On Wednesday, the School Board tentatively approved a 1.6-mil tax increase. The school system is slashing costs and considering raising your property taxes to balance the budget. Dougherty County has seen no growth in the tax digest and cuts in state money. But, the cost of running the schools continues to increase. That means some school employees will feel the pinch of a tight budget so education doesn't suffer.
Yorel Baisden mops the floor of an empty classroom at Dougherty High School. One way the school system is trying to cut cost is to reduce the custodial staff. And, that has Baisden worried she'll loss her job. "The Lord giveth and the Lord can takeith away. I will just hope and prayer I can keep my job," said Baisden.
Other ways the school system is looking to save money include cutting back on field trips, selling 17 system vehicles, and handing driver's education over to Albany Tech. "We've already saved about $1,600,000," said Lloyd. "Because of state mandates on class sizes and teacher numbers, we can't cut anymore."
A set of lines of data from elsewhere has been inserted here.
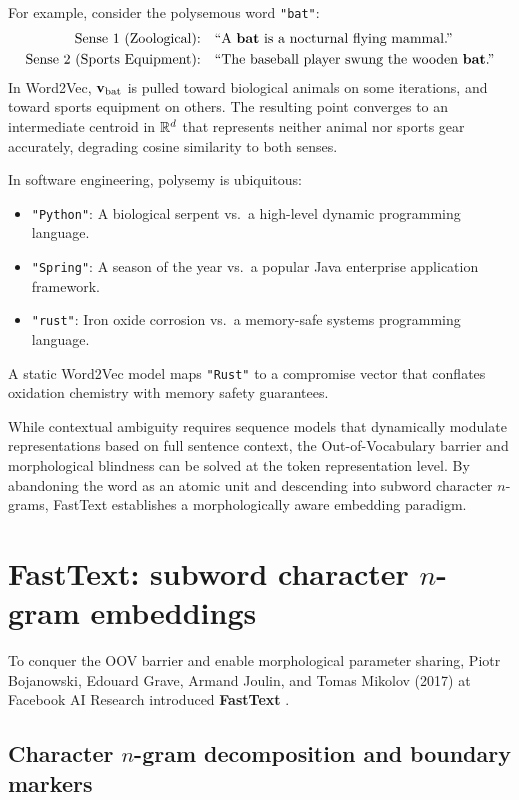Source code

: \documentclass[../../main.tex]{subfiles}
\begin{document}
For example, consider the polysemous word \texttt{"bat"}:
\begin{align*}
\text{Sense 1 (Zoological):} \quad &\text{``A \textbf{bat} is a nocturnal flying mammal.''} \\
\text{Sense 2 (Sports Equipment):} \quad &\text{``The baseball player swung the wooden \textbf{bat}.''}
\end{align*}
In Word2Vec, $\vv_{\text{bat}}$ is pulled toward biological animals on some iterations, and toward sports equipment on others. The resulting point converges to an intermediate centroid in $\R^d$ that represents neither animal nor sports gear accurately, degrading cosine similarity to both senses.

In software engineering, polysemy is ubiquitous:
\begin{itemize}
    \item \texttt{"Python"}: A biological serpent vs.~a high-level dynamic programming language.
    \item \texttt{"Spring"}: A season of the year vs.~a popular Java enterprise application framework.
    \item \texttt{"rust"}: Iron oxide corrosion vs.~a memory-safe systems programming language.
\end{itemize}
A static Word2Vec model maps \texttt{"Rust"} to a compromise vector that conflates oxidation chemistry with memory safety guarantees.

While contextual ambiguity requires sequence models that dynamically modulate representations based on full sentence context, the Out-of-Vocabulary barrier and morphological blindness can be solved at the token representation level. By abandoning the word as an atomic unit and descending into subword character $n$-grams, FastText establishes a morphologically aware embedding paradigm.

\section{FastText: subword character \texorpdfstring{$n$}{n}-gram embeddings}
\label{sec:fasttext_subwords}

To conquer the OOV barrier and enable morphological parameter sharing, Piotr Bojanowski, Edouard Grave, Armand Joulin, and Tomas Mikolov (2017) at Facebook AI Research introduced \textbf{FastText} \cite{bojanowski2017}.

\subsection{Character \texorpdfstring{$n$}{n}-gram decomposition and boundary markers}
\label{subsec:character_ngrams}
\end{document}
A proposed 1.6-mil increase would generate about $2,900,000 for the school system. You would pay $48 more a year in property taxes on a $75,000 house, $64 more for a $100,000 house, and $112 more for a $200,000 house.
Board member Judge Willie Weaver voted against the millage increase. "I want to see if there are anymore cuts that can be made before I agree to raise the taxes," said Judge Weaver.
Baisden and other custodians may feel a double punch - they may lose their job and be hit with higher taxes.
The Board must pass a budget and decide on the millage by June 30th. The County commission is also considering a property tax increase on top of the school board millage hike.